Looking for extra-terrestrial life in alien oceans

(Nanowerk News) Great honour for Nicolas Thomas from the University of Berne: The scientist was selected as part of the imaging team for NASA’s Europa Clipper mission. The mission will help to answer the question whether there is life in the oceans of Jupiter’s moon, Europa.
Artist's impression of Europa Clipper orbiting Europa
Artist's impression of Europa Clipper orbiting Europa. (Image: NASA)
Europa Clipper is a mission under study by the US National Aeronautics and Space Administration (NASA) that is supposed to conduct a detailed reconnaissance of Jupiter's moon, Europa, and investigate whether the subterranean ocean of this icy world could harbour conditions suitable for life.
Meanwhile NASA announced the selection of the scientific instruments for Europa Clipper. On board will be the Europa Imaging System (EIS), a camera system to be designed and built by the Applied Physics Lab. of Johns Hopkins University (APL). The science team will be led by Elizabeth Turtle of APL and includes, as one of only two Europeans in the team, Nicolas Thomas of the Center for Space and Habitability at the University of Bern. «It is a real honour to be part of this incredibly exciting mission», Thomas said.

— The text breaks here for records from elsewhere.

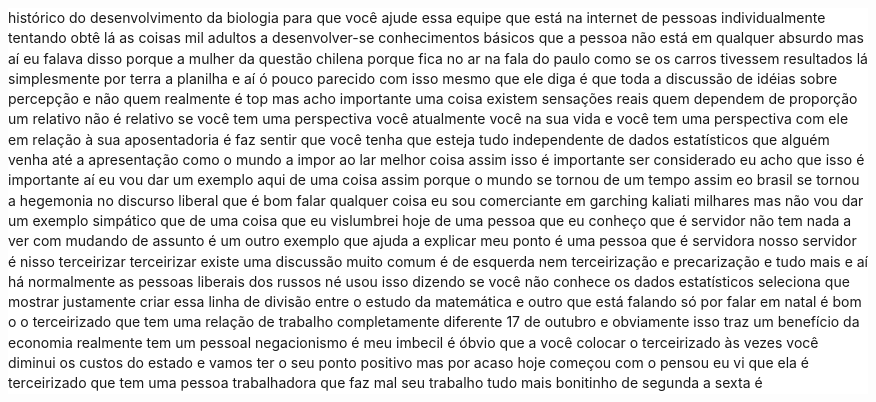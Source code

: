 histórico do desenvolvimento da biologia
para que você ajude essa equipe que está
na internet de pessoas individualmente
tentando obtê lá as coisas mil adultos a
desenvolver-se conhecimentos básicos que
a pessoa não está em qualquer absurdo
mas aí eu falava disso porque a mulher
da questão chilena porque fica no ar na
fala do paulo como se os carros tivessem
resultados lá simplesmente por terra a
planilha e aí ó pouco parecido com isso
mesmo que ele diga é que toda a
discussão de idéias sobre percepção e
não quem realmente é top
mas acho importante uma coisa existem
sensações reais quem dependem de
proporção um relativo não é relativo
se você tem uma perspectiva você
atualmente você na sua vida e você tem
uma perspectiva com ele em relação à sua
aposentadoria é faz sentir que você
tenha que esteja tudo independente de
dados estatísticos que alguém venha até
a apresentação como o mundo a impor ao
lar melhor coisa assim
isso é importante ser considerado eu
acho que isso é importante
aí eu vou dar um exemplo aqui de uma
coisa assim porque o mundo se tornou de
um tempo assim eo brasil se tornou a
hegemonia no discurso liberal que é bom
falar qualquer coisa eu sou comerciante
em garching kaliati milhares mas não vou
dar um exemplo simpático que de uma
coisa que eu vislumbrei hoje de uma
pessoa que eu conheço que é servidor não
tem nada a ver com mudando de assunto é
um outro exemplo que ajuda a explicar
meu ponto é uma pessoa que é servidora
nosso servidor é nisso terceirizar
terceirizar
existe uma discussão muito comum é de
esquerda nem terceirização e
precarização e tudo mais e aí há
normalmente as pessoas liberais dos
russos né usou isso dizendo se você não
conhece os dados estatísticos seleciona
que mostrar justamente criar essa linha
de divisão entre o estudo da matemática
e outro que está falando só por falar em
natal
é bom o o terceirizado que tem uma
relação de trabalho completamente
diferente 17 de outubro
e obviamente isso traz um benefício da
economia realmente tem um pessoal
negacionismo é meu imbecil é óbvio que a
você colocar o terceirizado às vezes
você diminui os custos do estado e vamos
ter o seu ponto positivo mas por acaso
hoje começou com o pensou eu vi que ela
é terceirizado que tem uma pessoa
trabalhadora que faz mal seu trabalho
tudo mais bonitinho de segunda a sexta é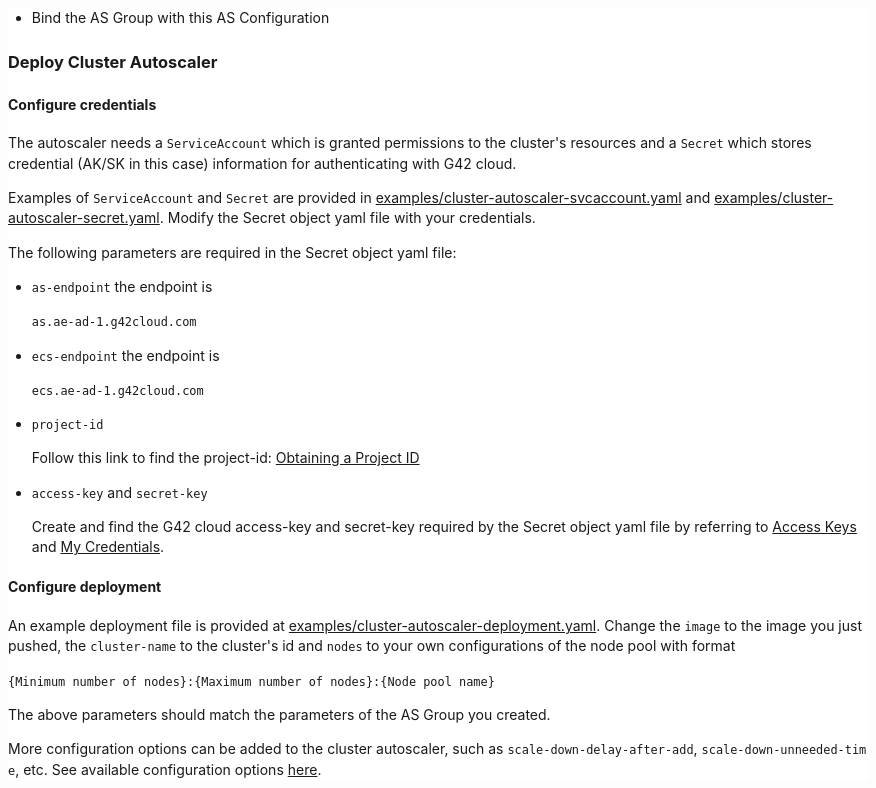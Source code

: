 
 - Bind the AS Group with this AS Configuration

### Deploy Cluster Autoscaler
#### Configure credentials
The autoscaler needs a `ServiceAccount` which is granted permissions to the cluster's resources and a `Secret` which 
stores credential (AK/SK in this case) information for authenticating with G42 cloud.
    
Examples of `ServiceAccount` and `Secret` are provided in [examples/cluster-autoscaler-svcaccount.yaml](examples/cluster-autoscaler-svcaccount.yaml)
and [examples/cluster-autoscaler-secret.yaml](examples/cluster-autoscaler-secret.yaml). Modify the Secret 
object yaml file with your credentials.

The following parameters are required in the Secret object yaml file:

- `as-endpoint`
    the endpoint is
    ```
    as.ae-ad-1.g42cloud.com
    ```

- `ecs-endpoint`
    the endpoint is 
    ```
    ecs.ae-ad-1.g42cloud.com
    ```

- `project-id`
    
    Follow this link to find the project-id: [Obtaining a Project ID](https://docs.g42cloud.com/devg/apisign/api-sign-provide-proid.html)

- `access-key` and `secret-key`

    Create and find the G42 cloud access-key and secret-key
required by the Secret object yaml file by referring to [Access Keys](https://docs.g42cloud.com/usermanual/ca/ca_01_0003.html)
and [My Credentials](https://support.g42cloud.com/en-us/usermanual-ca/ca_01_0001.html).


#### Configure deployment
   An example deployment file is provided at [examples/cluster-autoscaler-deployment.yaml](examples/cluster-autoscaler-deployment.yaml). 
   Change the `image` to the image you just pushed, the `cluster-name` to the cluster's id and `nodes` to your
   own configurations of the node pool with format
   ```
   {Minimum number of nodes}:{Maximum number of nodes}:{Node pool name}
   ```
   The above parameters should match the parameters of the AS Group you created.
   
   More configuration options can be added to the cluster autoscaler, such as `scale-down-delay-after-add`, `scale-down-unneeded-time`, etc.
   See available configuration options [here](https://github.com/kubernetes/autoscaler/blob/master/cluster-autoscaler/FAQ.md#what-are-the-parameters-to-ca).
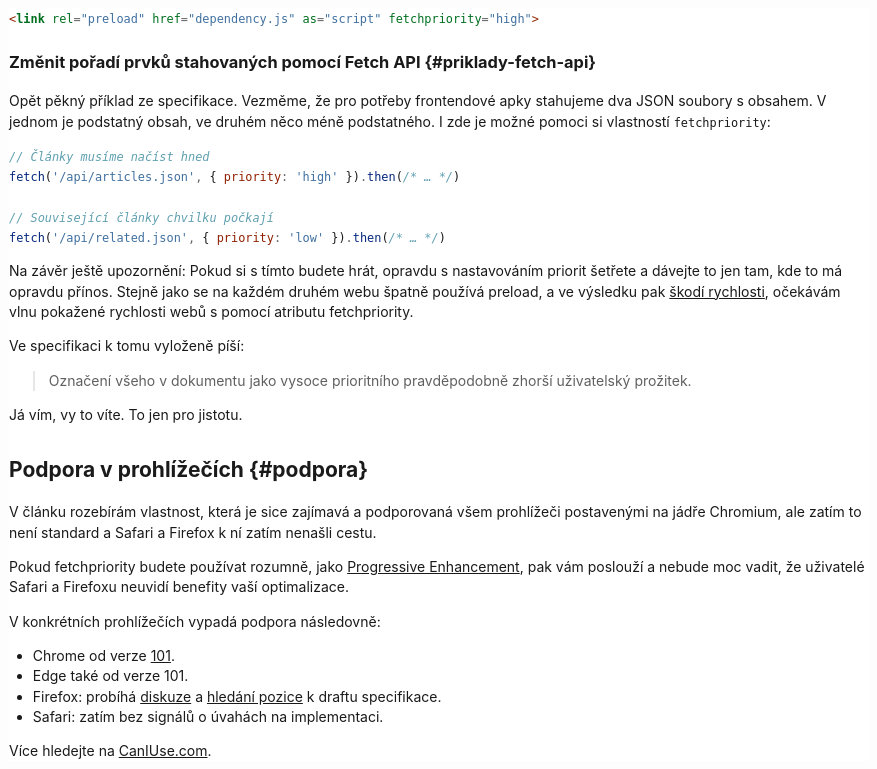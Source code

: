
 ```html
<link rel="preload" href="dependency.js" as="script" fetchpriority="high">
```

### Změnit pořadí prvků stahovaných pomocí Fetch API  {#priklady-fetch-api}

Opět pěkný příklad ze specifikace. Vezměme, že pro potřeby frontendové apky stahujeme dva JSON soubory s obsahem. V jednom je podstatný obsah, ve druhém něco méně podstatného. I zde je možné pomoci si vlastností `fetchpriority`:

```js
// Články musíme načíst hned
fetch('/api/articles.json', { priority: 'high' }).then(/* … */)

// Související články chvilku počkají
fetch('/api/related.json', { priority: 'low' }).then(/* … */)
```

Na závěr ještě upozornění: Pokud si s tímto budete hrát, opravdu s nastavováním priorit šetřete a dávejte to jen tam, kde to má opravdu přínos. Stejně jako se na každém druhém webu špatně používá preload, a ve výsledku pak [škodí rychlosti](https://blog.webpagetest.org/posts/removing-unused-preloads-on-festival-foods/), očekávám vlnu pokažené rychlosti webů s pomocí atributu fetchpriority.

Ve specifikaci k tomu vyloženě píší:

> Označení všeho v dokumentu jako vysoce prioritního pravděpodobně zhorší uživatelský prožitek.

Já vím, vy to víte. To jen pro jistotu.

## Podpora v prohlížečích {#podpora}

V článku rozebírám vlastnost, která je sice zajímavá a podporovaná všem prohlížeči postavenými na jádře Chromium, ale zatím to není standard a Safari a Firefox k ní zatím nenašli cestu.

Pokud fetchpriority budete používat rozumně, jako [Progressive Enhancement](https://zdrojak.cz/clanky/graceful-degradation-vs-progressive-enhancement/), pak vám poslouží a nebude moc vadit, že uživatelé Safari a Firefoxu neuvidí benefity vaší optimalizace.

V konkrétních prohlížečích vypadá podpora následovně:

* Chrome od verze [101](https://chromestatus.com/feature/5273474901737472).
* Edge také od verze 101.
* Firefox: probíhá [diskuze](https://github.com/mozilla/standards-positions/issues/25) a [hledání pozice](https://github.com/mozilla/standards-positions/issues/606) k draftu specifikace.
* Safari: zatím bez signálů o úvahách na implementaci.

Více hledejte na [CanIUse.com](https://caniuse.com/mdn-html_elements_img_fetchpriority).


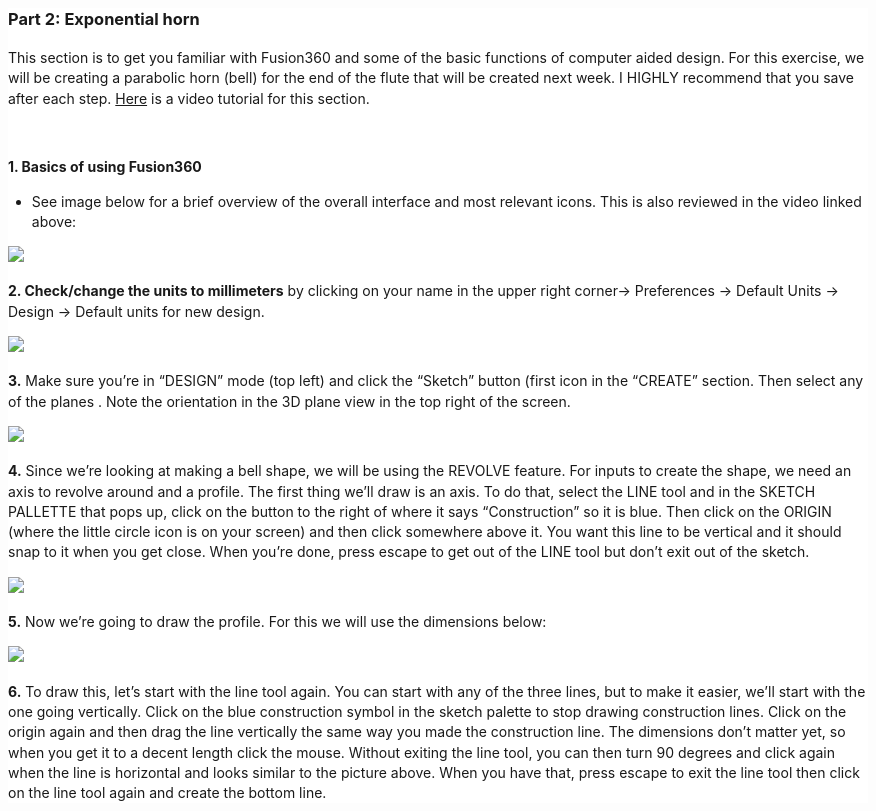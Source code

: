### Part 2: Exponential horn

This section is to get you familiar with Fusion360 and some of the basic functions of computer aided design. For this exercise, we will be creating a parabolic horn (bell) for the end of the flute that will be created next week. I HIGHLY recommend that you save after each step. [Here](https://youtu.be/lq5rM2Z88KE) is a video tutorial for this section.

<br>

**1. Basics of using Fusion360**

- See image below for a brief overview of the overall interface and most relevant icons. This is also reviewed in the video linked above:

<img src="https://gened1080.bok.tools/resources/canvas/assignments/Prototyping%20I/images/image5.png" />

<br>

**2. Check/change the units to millimeters** by clicking on your name in the upper  right corner-> Preferences -> Default Units -> Design -> Default units for new design.

<img src="https://gened1080.bok.tools/resources/canvas/assignments/Prototyping%20I/images/image17.png" />

<br>

**3.** Make sure you’re in “DESIGN” mode (top left) and click the “Sketch” button (first icon in the “CREATE” section. Then select any of the planes . Note the orientation in the 3D plane view in the top right of the screen.

<img src="https://gened1080.bok.tools/resources/canvas/assignments/Prototyping%20I/images/image7.png" />

<br>

**4.** Since we’re looking at making a bell shape, we will be using the REVOLVE feature. For inputs to create the shape, we need an axis to revolve around and a profile. The first thing we’ll draw is an axis. To do that, select the LINE tool and in the SKETCH PALLETTE that pops up, click on the button to the right of where it says “Construction” so it is blue. Then click on the ORIGIN (where the little circle icon is on your screen) and then click somewhere above it. You want this line to be vertical and it should snap to it when you get close. When you’re done, press escape to get out of the LINE tool but don’t exit out of the sketch.

<img src="https://gened1080.bok.tools/resources/canvas/assignments/Prototyping%20I/images/image9.png" />

<br>

**5.** Now we’re going to draw the profile. For this we will use the dimensions below:

<img src="https://gened1080.bok.tools/resources/canvas/assignments/Prototyping%20I/images/image8.png" />

<br>

**6.** To draw this, let’s start with the line tool again. You can start with any of the three lines, but to make it easier, we’ll start with the one going vertically. Click on the blue construction symbol in the sketch palette to stop drawing construction lines. Click on the origin again and then drag the line vertically the same way you made the construction line. The dimensions don’t matter yet, so when you get it to a decent length click the mouse. Without exiting the line tool, you can then turn 90 degrees and click again when the line is horizontal and looks similar to the picture above. When you have that, press escape to exit the line tool then click on the line tool again and create the bottom line.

The mission will investigate Europa using a highly capable, radiation-tolerant spacecraft that would perform repeated close flybys from a long, looping orbit around Jupiter. EIS is designed to look at the moon’s icy shell during the flybys and identify where future missions might have access to the liquid water below – Europa’s surface is thought to lie on top of a global ocean more than twice the volume of Earth’s oceans. Thomas: «The moon’s ocean has the elements that we think are necessary for life but, of course, we want to find out whether any life has actually evolved there.»
The Europa Clipper mission will launch early in the next decade.